DIRECTIONS FOR THIS TASK – What lines in the entries below contain the word "selections"? Copy all of them.

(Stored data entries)
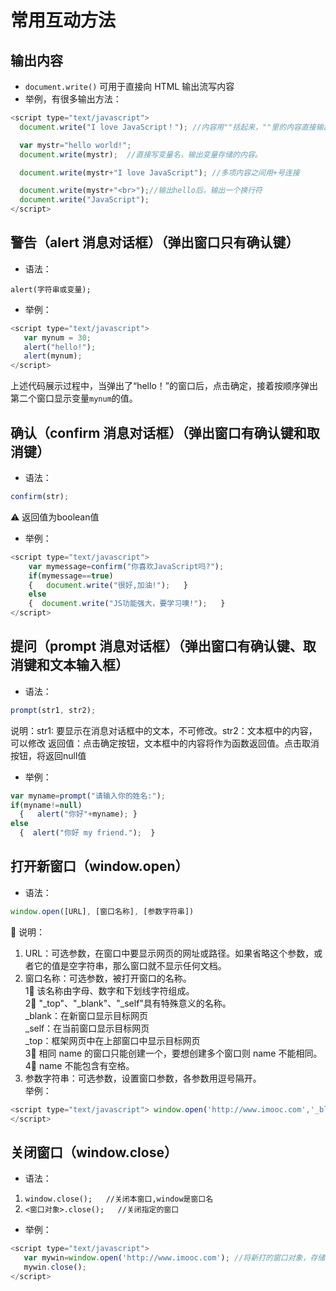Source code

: # 常用互动方法

## 输出内容
* ```document.write()``` 可用于直接向 HTML 输出流写内容
* 举例，有很多输出方法：
```javascript
<script type="text/javascript">
  document.write("I love JavaScript！"); //内容用""括起来，""里的内容直接输出。

  var mystr="hello world!";
  document.write(mystr);  //直接写变量名，输出变量存储的内容。

  document.write(mystr+"I love JavaScript"); //多项内容之间用+号连接

  document.write(mystr+"<br>");//输出hello后，输出一个换行符
  document.write("JavaScript");
</script>
```


## 警告（alert 消息对话框）（弹出窗口只有确认键）
* 语法：
```
alert(字符串或变量);
```
* 举例：
```javascript
<script type="text/javascript">
   var mynum = 30;
   alert("hello!");
   alert(mynum);
</script>

```
上述代码展示过程中，当弹出了“hello！”的窗口后，点击确定，接着按顺序弹出第二个窗口显示变量```mynum```的值。


## 确认（confirm 消息对话框）（弹出窗口有确认键和取消键）
* 语法：
```javascript
confirm(str);
```
⚠️ 返回值为boolean值
* 举例：
```javascript
<script type="text/javascript">
    var mymessage=confirm("你喜欢JavaScript吗?");
    if(mymessage==true)
    {   document.write("很好,加油!");   }
    else
    {  document.write("JS功能强大，要学习噢!");   }
</script>
```


## 提问（prompt 消息对话框）（弹出窗口有确认键、取消键和文本输入框）
* 语法：
```javascript
prompt(str1, str2);
```
说明：str1: 要显示在消息对话框中的文本，不可修改。str2：文本框中的内容，可以修改
返回值：点击确定按钮，文本框中的内容将作为函数返回值。点击取消按钮，将返回null值
* 举例：
```javascript
var myname=prompt("请输入你的姓名:");
if(myname!=null)
  {   alert("你好"+myname); }
else
  {  alert("你好 my friend.");  }
```


## 打开新窗口（window.open）
* 语法：
```javascript
window.open([URL], [窗口名称], [参数字符串])
```
💬 说明：
1. URL：可选参数，在窗口中要显示网页的网址或路径。如果省略这个参数，或者它的值是空字符串，那么窗口就不显示任何文档。
2. 窗口名称：可选参数，被打开窗口的名称。  
   1⃣️ 该名称由字母、数字和下划线字符组成。  
   2⃣️ "_top"、"_blank"、"_self"具有特殊意义的名称。  
   _blank：在新窗口显示目标网页  
   _self：在当前窗口显示目标网页  
   _top：框架网页中在上部窗口中显示目标网页   
   3⃣️ 相同 name 的窗口只能创建一个，要想创建多个窗口则 name 不能相同。  
   4⃣️ name 不能包含有空格。
3. 参数字符串：可选参数，设置窗口参数，各参数用逗号隔开。  
举例：
```javascript
<script type="text/javascript"> window.open('http://www.imooc.com','_blank','width=300,height=200,menubar=no,toolbar=no, status=no,scrollbars=yes')
</script>
```


## 关闭窗口（window.close）
* 语法：
1. `window.close();   //关闭本窗口,window是窗口名`
2. `<窗口对象>.close();   //关闭指定的窗口`
* 举例：
```javascript
<script type="text/javascript">
   var mywin=window.open('http://www.imooc.com'); //将新打的窗口对象，存储在变量mywin中
   mywin.close();
</script>
```




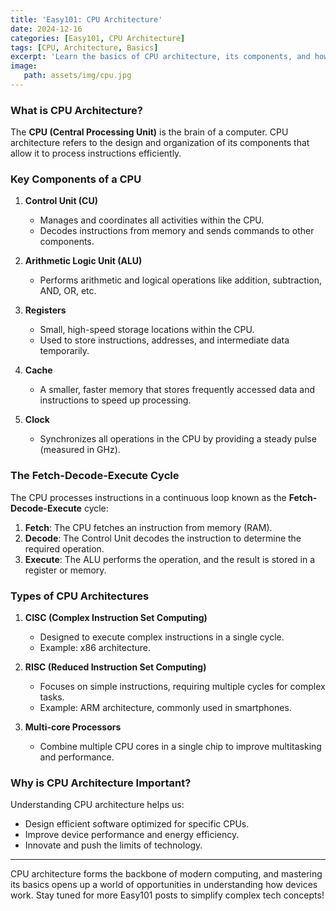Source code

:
 ```yaml
---
title: 'Easy101: CPU Architecture'
date: 2024-12-16
categories: [Easy101, CPU Architecture]
tags: [CPU, Architecture, Basics]
excerpt: 'Learn the basics of CPU architecture, its components, and how it processes instructions to power your devices.'
image:
   path: assets/img/cpu.jpg
---
```


### What is CPU Architecture?

The **CPU (Central Processing Unit)** is the brain of a computer. CPU architecture refers to the design and organization of its components that allow it to process instructions efficiently.

### Key Components of a CPU

1. **Control Unit (CU)**  
   - Manages and coordinates all activities within the CPU.
   - Decodes instructions from memory and sends commands to other components.

2. **Arithmetic Logic Unit (ALU)**  
   - Performs arithmetic and logical operations like addition, subtraction, AND, OR, etc.

3. **Registers**  
   - Small, high-speed storage locations within the CPU.
   - Used to store instructions, addresses, and intermediate data temporarily.

4. **Cache**  
   - A smaller, faster memory that stores frequently accessed data and instructions to speed up processing.

5. **Clock**  
   - Synchronizes all operations in the CPU by providing a steady pulse (measured in GHz).

### The Fetch-Decode-Execute Cycle

The CPU processes instructions in a continuous loop known as the **Fetch-Decode-Execute** cycle:

1. **Fetch**: The CPU fetches an instruction from memory (RAM).
2. **Decode**: The Control Unit decodes the instruction to determine the required operation.
3. **Execute**: The ALU performs the operation, and the result is stored in a register or memory.

### Types of CPU Architectures

1. **CISC (Complex Instruction Set Computing)**  
   - Designed to execute complex instructions in a single cycle.
   - Example: x86 architecture.

2. **RISC (Reduced Instruction Set Computing)**  
   - Focuses on simple instructions, requiring multiple cycles for complex tasks.
   - Example: ARM architecture, commonly used in smartphones.

3. **Multi-core Processors**  
   - Combine multiple CPU cores in a single chip to improve multitasking and performance.

### Why is CPU Architecture Important?

Understanding CPU architecture helps us:
- Design efficient software optimized for specific CPUs.
- Improve device performance and energy efficiency.
- Innovate and push the limits of technology.

---

CPU architecture forms the backbone of modern computing, and mastering its basics opens up a world of opportunities in understanding how devices work. Stay tuned for more Easy101 posts to simplify complex tech concepts!
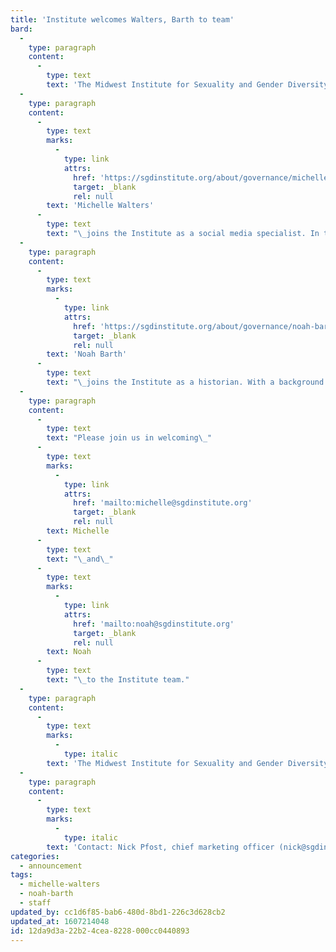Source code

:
 ```yaml
---
title: 'Institute welcomes Walters, Barth to team'
bard:
  -
    type: paragraph
    content:
      -
        type: text
        text: 'The Midwest Institute for Sexuality and Gender Diversity is delighted to announce that its team is growing.'
  -
    type: paragraph
    content:
      -
        type: text
        marks:
          -
            type: link
            attrs:
              href: 'https://sgdinstitute.org/about/governance/michelle-walters'
              target: _blank
              rel: null
        text: 'Michelle Walters'
      -
        type: text
        text: "\_joins the Institute as a social media specialist. In this role, she manages the Institute’s social media accounts. Michelle posts content, responds to questions from the public, and assists with other marketing needs. Michelle graduated from Michigan State University in 2012 with a bachelor’s degree in journalism with a specialization in public relations. She has previous social media experience working for the MSU Physical Plant and Murad Skincare, and is dedicated to promoting equality and change through her role at the Institute."
  -
    type: paragraph
    content:
      -
        type: text
        marks:
          -
            type: link
            attrs:
              href: 'https://sgdinstitute.org/about/governance/noah-barth'
              target: _blank
              rel: null
        text: 'Noah Barth'
      -
        type: text
        text: "\_joins the Institute as a historian. With a background in studying and preserving queer history, they will work to recover documents, artifacts, and oral histories from past MBLGTACCs and other queer campus histories across the Midwest. Noah will graduate from DePaul University in the spring/summer 2017 with a bachelor of arts in American studies and a minor in community service studies. As a student, they served on the MBLGTACC Oversight Committee in 2014-2015 and chaired the conference in 2017. Noah currently works as an HIV and STI prevention counselor in Chicago, and has volunteered at the Leather Archives & Museum in Chicago since 2015."
  -
    type: paragraph
    content:
      -
        type: text
        text: "Please join us in welcoming\_"
      -
        type: text
        marks:
          -
            type: link
            attrs:
              href: 'mailto:michelle@sgdinstitute.org'
              target: _blank
              rel: null
        text: Michelle
      -
        type: text
        text: "\_and\_"
      -
        type: text
        marks:
          -
            type: link
            attrs:
              href: 'mailto:noah@sgdinstitute.org'
              target: _blank
              rel: null
        text: Noah
      -
        type: text
        text: "\_to the Institute team."
  -
    type: paragraph
    content:
      -
        type: text
        marks:
          -
            type: italic
        text: 'The Midwest Institute for Sexuality and Gender Diversity empowers students of diverse sexualities and genders to inspire sustainable change; leads higher education colleagues in relevant and inclusive practices; and advances knowledge of sexuality and gender through advocacy and expansive programming.'
  -
    type: paragraph
    content:
      -
        type: text
        marks:
          -
            type: italic
        text: 'Contact: Nick Pfost, chief marketing officer (nick@sgdinstitute.org)'
categories:
  - announcement
tags:
  - michelle-walters
  - noah-barth
  - staff
updated_by: cc1d6f85-bab6-480d-8bd1-226c3d628cb2
updated_at: 1607214048
id: 12da9d3a-22b2-4cea-8228-000cc0440893
---
```

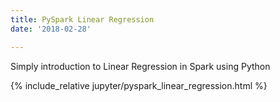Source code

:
 ```yaml
---
title: PySpark Linear Regression
date: '2018-02-28'

---
```


Simply introduction to Linear Regression in Spark using Python

<!-- excerpt separator -->

{% include_relative jupyter/pyspark_linear_regression.html %}
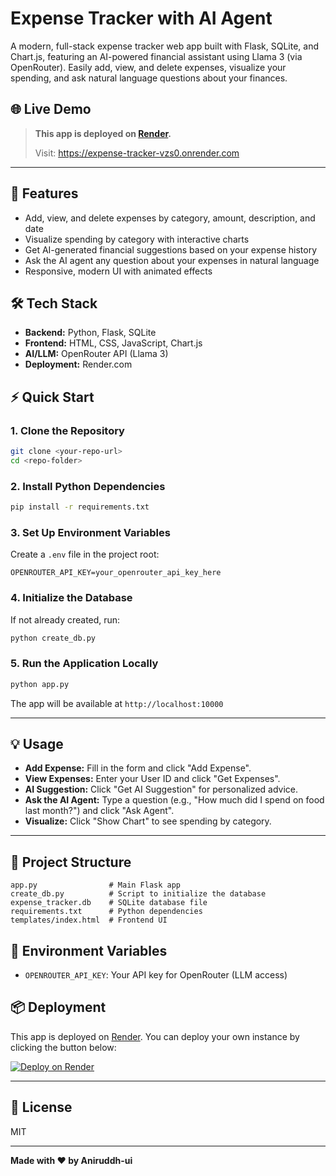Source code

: # Expense Tracker with AI Agent

A modern, full-stack expense tracker web app built with Flask, SQLite, and Chart.js, featuring an AI-powered financial assistant using Llama 3 (via OpenRouter). Easily add, view, and delete expenses, visualize your spending, and ask natural language questions about your finances.

## 🌐 Live Demo
> **This app is deployed on [Render](https://render.com/).**
> 
> Visit: https://expense-tracker-vzs0.onrender.com
---

## 🚀 Features
- Add, view, and delete expenses by category, amount, description, and date
- Visualize spending by category with interactive charts
- Get AI-generated financial suggestions based on your expense history
- Ask the AI agent any question about your expenses in natural language
- Responsive, modern UI with animated effects

## 🛠️ Tech Stack
- **Backend:** Python, Flask, SQLite
- **Frontend:** HTML, CSS, JavaScript, Chart.js
- **AI/LLM:** OpenRouter API (Llama 3)
- **Deployment:** Render.com

## ⚡ Quick Start

### 1. Clone the Repository
```bash
git clone <your-repo-url>
cd <repo-folder>
```

### 2. Install Python Dependencies
```bash
pip install -r requirements.txt
```

### 3. Set Up Environment Variables
Create a `.env` file in the project root:
```
OPENROUTER_API_KEY=your_openrouter_api_key_here
```

### 4. Initialize the Database
If not already created, run:
```bash
python create_db.py
```

### 5. Run the Application Locally
```bash
python app.py
```
The app will be available at `http://localhost:10000`

---

## 💡 Usage
- **Add Expense:** Fill in the form and click "Add Expense".
- **View Expenses:** Enter your User ID and click "Get Expenses".
- **AI Suggestion:** Click "Get AI Suggestion" for personalized advice.
- **Ask the AI Agent:** Type a question (e.g., "How much did I spend on food last month?") and click "Ask Agent".
- **Visualize:** Click "Show Chart" to see spending by category.

---

## 📁 Project Structure
```
app.py                # Main Flask app
create_db.py          # Script to initialize the database
expense_tracker.db    # SQLite database file
requirements.txt      # Python dependencies
templates/index.html  # Frontend UI
```

## 🔑 Environment Variables
- `OPENROUTER_API_KEY`: Your API key for OpenRouter (LLM access)

## 📦 Deployment
This app is deployed on [Render](https://render.com/). You can deploy your own instance by clicking the button below:

[![Deploy on Render](https://render.com/images/deploy-to-render-button.svg)](https://render.com/)

---

## 📝 License
MIT

---
**Made with ❤️ by Aniruddh-ui**
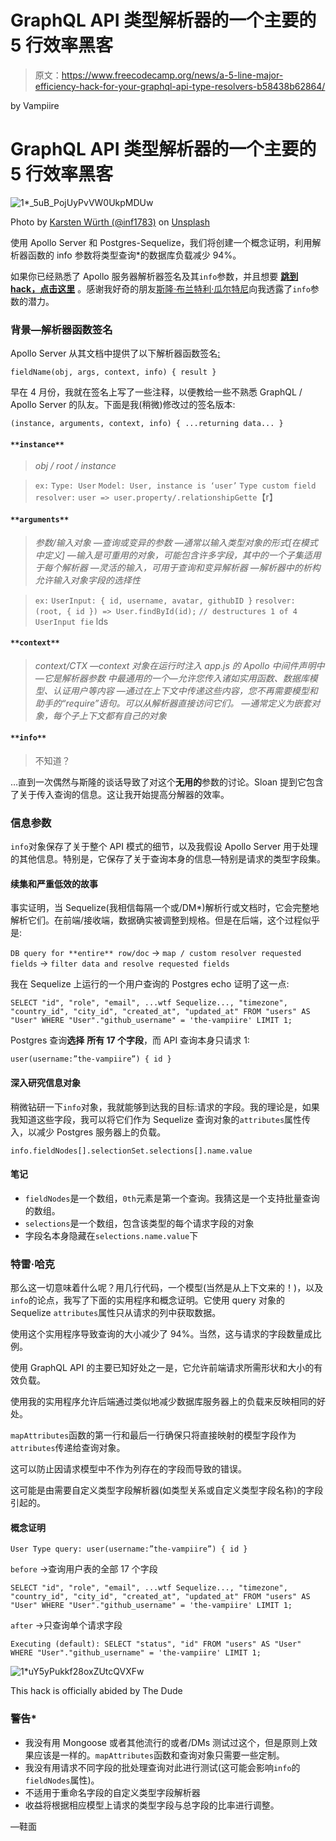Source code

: # GraphQL API 类型解析器的一个主要的 5 行效率黑客

> 原文：<https://www.freecodecamp.org/news/a-5-line-major-efficiency-hack-for-your-graphql-api-type-resolvers-b58438b62864/>

by Vampiire

# GraphQL API 类型解析器的一个主要的 5 行效率黑客

![1*_5uB_PojUyPvVW0UkpMDUw](img/4c2cd6fe87faeff207362c5862e250bc.png)

Photo by [Karsten Würth (@inf1783)](https://unsplash.com/photos/ZKWgoRUYuMk?utm_source=unsplash&utm_medium=referral&utm_content=creditCopyText) on [Unsplash](https://unsplash.com/search/photos/efficient?utm_source=unsplash&utm_medium=referral&utm_content=creditCopyText)

使用 Apollo Server 和 Postgres-Sequelize，我们将创建一个概念证明，利用解析器函数的 info 参数将类型查询*的数据库负载减少 94%。

如果你已经熟悉了 Apollo 服务器解析器签名及其`info`参数，并且想要 [**跳到 hack，点击这里**](https://medium.com/@vampiire/a-5-line-major-efficiency-hack-for-your-graphql-api-type-resolvers-b58438b62864#a693) 。感谢我好奇的朋友[斯隆·布兰特利·瓜尔特尼](https://www.freecodecamp.org/news/a-5-line-major-efficiency-hack-for-your-graphql-api-type-resolvers-b58438b62864/undefined)向我透露了`info`参数的潜力。

### 背景—解析器函数签名

Apollo Server 从其文档中提供了以下解析器函数签名[:](https://www.apollographql.com/docs/graphql-tools/resolvers#Resolver-function-signature)

```
fieldName(obj, args, context, info) { result }
```

早在 4 月份，我就在签名上写了一些注释，以便教给一些不熟悉 GraphQL / Apollo Server 的队友。下面是我(稍微)修改过的签名版本:

```
(instance, arguments, context, info) { ...returning data... }
```

#### `**instance**`

> *obj / root / instance*

> `ex:`
> `Type: User`
> `Model: User, instance is ‘user’`
> `Type custom field resolver:`
> `user => user.property/.relationshipGette`【r】

#### `**arguments**`

> *参数/输入对象*
> *—查询或变异的参数*
> *—通常以输入类型对象的形式[在模式中定义]*
> *—输入是可重用的对象，可能包含许多字段，其中的一个子集适用于每个解析器*
> *—灵活的输入，可用于查询和变异解析器*
> *—解析器中的析构允许输入对象字段的选择性*

> `ex:`
> `UserInput: { id, username, avatar, githubID }`
> `resolver: (root, { id }) => User.findById(id);`
> `// destructures 1 of 4 UserInput fie` lds

#### `**context**`

> *context/CTX*
> *—context 对象在运行时注入 app.js*
> *的 Apollo 中间件声明中—它是解析器参数*
> *中最通用的一个—允许您传入诸如实用函数、数据库模型、认证用户等内容*
> *—通过在上下文中传递这些内容，您不再需要模型和助手的“require”语句。可以从解析器直接访问它们。*
> *—通常定义为嵌套对象，每个子上下文都有自己的对象*

#### `**info**`

> 不知道？

…直到一次偶然与斯隆的谈话导致了对这个**无用的**参数的讨论。Sloan 提到它包含了关于传入查询的信息。这让我开始提高分解器的效率。

### 信息参数

`info`对象保存了关于整个 API 模式的细节，以及我假设 Apollo Server 用于处理的其他信息。特别是，它保存了关于查询本身的信息—特别是请求的类型字段集。

#### 续集和严重低效的故事

事实证明，当 Sequelize(我相信每隔一个或/DM*)解析行或文档时，它会完整地解析它们。在前端/接收端，数据确实被调整到规格。但是在后端，这个过程似乎是:

`DB query for **entire** row/doc` → `map / custom resolver requested fields` → `filter data and resolve requested fields`

我在 Sequelize 上运行的一个用户查询的 Postgres echo 证明了这一点:

```
SELECT "id", "role", "email", ...wtf Sequelize..., "timezone", "country_id", "city_id", "created_at", "updated_at" FROM "users" AS "User" WHERE "User"."github_username" = 'the-vampiire' LIMIT 1;
```

Postgres 查询**选择** **所有 17 个字段**，而 API 查询本身只请求 1:

`user(username:”the-vampiire”) { id }`

#### 深入研究信息对象

稍微钻研一下`info`对象，我就能够到达我的目标:请求的字段。我的理论是，如果我知道这些字段，我可以将它们作为 Sequelize 查询对象的`attributes`属性传入，以减少 Postgres 服务器上的负载。

`info.fieldNodes[].selectionSet.selections[].name.value`

#### 笔记

*   `fieldNodes`是一个数组，`0th`元素是第一个查询。我猜这是一个支持批量查询的数组。
*   `selections`是一个数组，包含该类型的每个请求字段的对象
*   字段名本身隐藏在`selections.name.value`下

### 特雷·哈克

那么这一切意味着什么呢？用几行代码，一个模型(当然是从上下文来的！)，以及`info`的论点，我写了下面的实用程序和概念证明。它使用 query 对象的 Sequelize `attributes`属性只从请求的列中获取数据。

使用这个实用程序导致查询的大小减少了 94%。当然，这与请求的字段数量成比例。

使用 GraphQL API 的主要已知好处之一是，它允许前端请求所需形状和大小的有效负载。

使用我的实用程序允许后端通过类似地减少数据库服务器上的负载来反映相同的好处。

`mapAttributes`函数的第一行和最后一行确保只将直接映射的模型字段作为`attributes`传递给查询对象。

这可以防止因请求模型中不作为列存在的字段而导致的错误。

这可能是由需要自定义类型字段解析器(如类型关系或自定义类型字段名称)的字段引起的。

#### 概念证明

`User Type query: user(username:”the-vampiire”) { id }`

`before` →查询用户表的全部 17 个字段

```
SELECT "id", "role", "email", ...wtf Sequelize..., "timezone", "country_id", "city_id", "created_at", "updated_at" FROM "users" AS "User" WHERE "User"."github_username" = 'the-vampiire' LIMIT 1;
```

`after` →只查询单个请求字段

```
Executing (default): SELECT "status", "id" FROM "users" AS "User" WHERE "User"."github_username" = 'the-vampiire' LIMIT 1;
```

![1*uY5yPukkf28oxZUtcQVXFw](img/0e51e32f9ab8f5e20897b3dc60a272bf.png)

This hack is officially abided by The Dude

### 警告*

*   我没有用 Mongoose 或者其他流行的或者/DMs 测试过这个，但是原则上效果应该是一样的。`mapAttributes`函数和查询对象只需要一些定制。
*   我没有用请求不同字段的批处理查询对此进行测试(这可能会影响`info`的`fieldNodes`属性)。
*   不适用于重命名字段的自定义类型字段解析器
*   收益将根据相应模型上请求的类型字段与总字段的比率进行调整。

—鞋面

OUTPUT OF THE TASK –
`info.fieldNodes[].selectionSet.selections[].name.value`
*   `selections`是一个数组，包含该类型的每个请求字段的对象
*   字段名本身隐藏在`selections.name.value`下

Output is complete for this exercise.